WHAT THE TASK REQUIRES: Within the material below, tally every line that holds the word "mkdir", then give the tally and nothing more.
- - -
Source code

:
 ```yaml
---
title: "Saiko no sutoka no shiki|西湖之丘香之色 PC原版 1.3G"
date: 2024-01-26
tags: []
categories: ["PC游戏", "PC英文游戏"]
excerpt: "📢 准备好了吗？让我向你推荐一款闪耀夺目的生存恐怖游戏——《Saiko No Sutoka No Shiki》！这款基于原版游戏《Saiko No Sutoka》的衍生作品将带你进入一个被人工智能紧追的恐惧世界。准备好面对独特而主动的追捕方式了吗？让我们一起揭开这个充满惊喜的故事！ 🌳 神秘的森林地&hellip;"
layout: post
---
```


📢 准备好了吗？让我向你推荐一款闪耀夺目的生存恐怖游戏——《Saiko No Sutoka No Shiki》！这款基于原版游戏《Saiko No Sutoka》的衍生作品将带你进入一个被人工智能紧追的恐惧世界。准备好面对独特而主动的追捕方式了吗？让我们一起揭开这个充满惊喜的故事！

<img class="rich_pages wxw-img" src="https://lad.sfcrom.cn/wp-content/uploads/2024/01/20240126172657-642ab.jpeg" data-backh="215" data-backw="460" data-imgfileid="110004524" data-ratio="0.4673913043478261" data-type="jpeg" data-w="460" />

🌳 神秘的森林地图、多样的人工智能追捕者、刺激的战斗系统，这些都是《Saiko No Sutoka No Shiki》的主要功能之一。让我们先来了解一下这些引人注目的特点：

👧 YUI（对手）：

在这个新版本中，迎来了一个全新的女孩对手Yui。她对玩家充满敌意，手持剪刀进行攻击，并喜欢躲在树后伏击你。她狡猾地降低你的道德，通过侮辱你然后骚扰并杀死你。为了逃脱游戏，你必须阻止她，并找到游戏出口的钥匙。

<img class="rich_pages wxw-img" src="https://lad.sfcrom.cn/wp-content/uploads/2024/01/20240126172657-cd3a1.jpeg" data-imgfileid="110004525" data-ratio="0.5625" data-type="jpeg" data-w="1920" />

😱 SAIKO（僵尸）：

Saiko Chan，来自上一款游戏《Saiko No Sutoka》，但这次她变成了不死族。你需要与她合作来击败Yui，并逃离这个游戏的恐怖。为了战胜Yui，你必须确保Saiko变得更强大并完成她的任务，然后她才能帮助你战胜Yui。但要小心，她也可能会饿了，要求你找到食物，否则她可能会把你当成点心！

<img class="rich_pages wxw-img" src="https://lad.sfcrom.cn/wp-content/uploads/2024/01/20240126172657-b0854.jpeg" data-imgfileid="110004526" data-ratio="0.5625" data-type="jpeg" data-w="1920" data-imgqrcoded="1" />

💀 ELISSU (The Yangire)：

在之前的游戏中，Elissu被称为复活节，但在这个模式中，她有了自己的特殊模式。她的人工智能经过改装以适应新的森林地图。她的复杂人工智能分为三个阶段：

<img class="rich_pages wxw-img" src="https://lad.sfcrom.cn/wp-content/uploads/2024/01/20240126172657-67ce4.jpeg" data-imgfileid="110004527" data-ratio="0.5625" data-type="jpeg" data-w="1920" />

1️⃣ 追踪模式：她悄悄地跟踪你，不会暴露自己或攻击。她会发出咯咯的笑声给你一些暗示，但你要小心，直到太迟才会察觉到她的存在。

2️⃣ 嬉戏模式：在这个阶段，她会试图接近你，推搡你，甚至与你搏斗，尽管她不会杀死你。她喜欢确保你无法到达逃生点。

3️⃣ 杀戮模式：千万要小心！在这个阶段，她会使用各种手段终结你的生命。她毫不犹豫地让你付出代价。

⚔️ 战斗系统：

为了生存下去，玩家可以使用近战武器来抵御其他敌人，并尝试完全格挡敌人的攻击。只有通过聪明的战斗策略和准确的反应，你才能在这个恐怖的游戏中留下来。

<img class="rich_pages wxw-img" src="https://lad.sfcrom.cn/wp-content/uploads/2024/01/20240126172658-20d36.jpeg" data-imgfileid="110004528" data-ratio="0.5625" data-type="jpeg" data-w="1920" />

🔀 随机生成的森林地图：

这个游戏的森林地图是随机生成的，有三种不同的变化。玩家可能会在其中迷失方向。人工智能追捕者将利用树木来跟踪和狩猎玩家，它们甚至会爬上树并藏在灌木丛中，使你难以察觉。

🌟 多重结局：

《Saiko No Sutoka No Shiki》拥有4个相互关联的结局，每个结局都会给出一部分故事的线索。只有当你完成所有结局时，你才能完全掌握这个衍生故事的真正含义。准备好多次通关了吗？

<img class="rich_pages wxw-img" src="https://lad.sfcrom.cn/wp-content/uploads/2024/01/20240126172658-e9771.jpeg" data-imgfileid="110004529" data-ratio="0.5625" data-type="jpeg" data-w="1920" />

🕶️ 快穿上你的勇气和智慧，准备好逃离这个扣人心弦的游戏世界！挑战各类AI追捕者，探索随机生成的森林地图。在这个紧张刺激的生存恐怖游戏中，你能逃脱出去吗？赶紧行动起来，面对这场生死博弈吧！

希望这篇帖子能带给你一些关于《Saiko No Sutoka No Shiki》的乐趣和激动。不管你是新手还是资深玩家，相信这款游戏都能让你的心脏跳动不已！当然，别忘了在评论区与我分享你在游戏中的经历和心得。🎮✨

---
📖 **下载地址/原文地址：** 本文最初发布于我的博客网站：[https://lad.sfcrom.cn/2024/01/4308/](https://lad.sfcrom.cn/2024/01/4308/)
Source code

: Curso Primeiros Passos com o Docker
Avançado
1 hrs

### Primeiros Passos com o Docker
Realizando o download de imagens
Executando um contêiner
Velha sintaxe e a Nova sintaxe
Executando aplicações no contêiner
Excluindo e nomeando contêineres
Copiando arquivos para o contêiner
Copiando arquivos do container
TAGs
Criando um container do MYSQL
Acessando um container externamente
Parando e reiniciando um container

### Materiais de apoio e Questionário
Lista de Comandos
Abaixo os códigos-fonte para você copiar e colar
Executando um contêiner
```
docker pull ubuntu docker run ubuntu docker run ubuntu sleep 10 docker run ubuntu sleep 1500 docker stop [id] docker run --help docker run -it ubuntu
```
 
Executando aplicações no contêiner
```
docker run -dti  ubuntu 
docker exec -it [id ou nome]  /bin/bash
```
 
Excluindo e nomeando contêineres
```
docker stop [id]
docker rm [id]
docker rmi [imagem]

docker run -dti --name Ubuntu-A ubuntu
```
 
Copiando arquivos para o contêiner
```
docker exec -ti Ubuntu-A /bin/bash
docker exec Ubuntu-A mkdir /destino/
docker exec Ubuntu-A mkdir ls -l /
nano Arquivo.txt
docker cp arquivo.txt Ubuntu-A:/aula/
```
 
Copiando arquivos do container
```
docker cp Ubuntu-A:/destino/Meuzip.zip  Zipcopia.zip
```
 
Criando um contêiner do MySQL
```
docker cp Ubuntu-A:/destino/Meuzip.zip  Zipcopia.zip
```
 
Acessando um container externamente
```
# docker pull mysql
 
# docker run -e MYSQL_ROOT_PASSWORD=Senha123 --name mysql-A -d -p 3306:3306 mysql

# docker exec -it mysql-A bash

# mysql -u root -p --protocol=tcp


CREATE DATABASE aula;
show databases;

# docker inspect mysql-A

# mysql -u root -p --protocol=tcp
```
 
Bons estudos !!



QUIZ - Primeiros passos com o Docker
- - -
SOLUTION FOR THIS EXERCISE: 2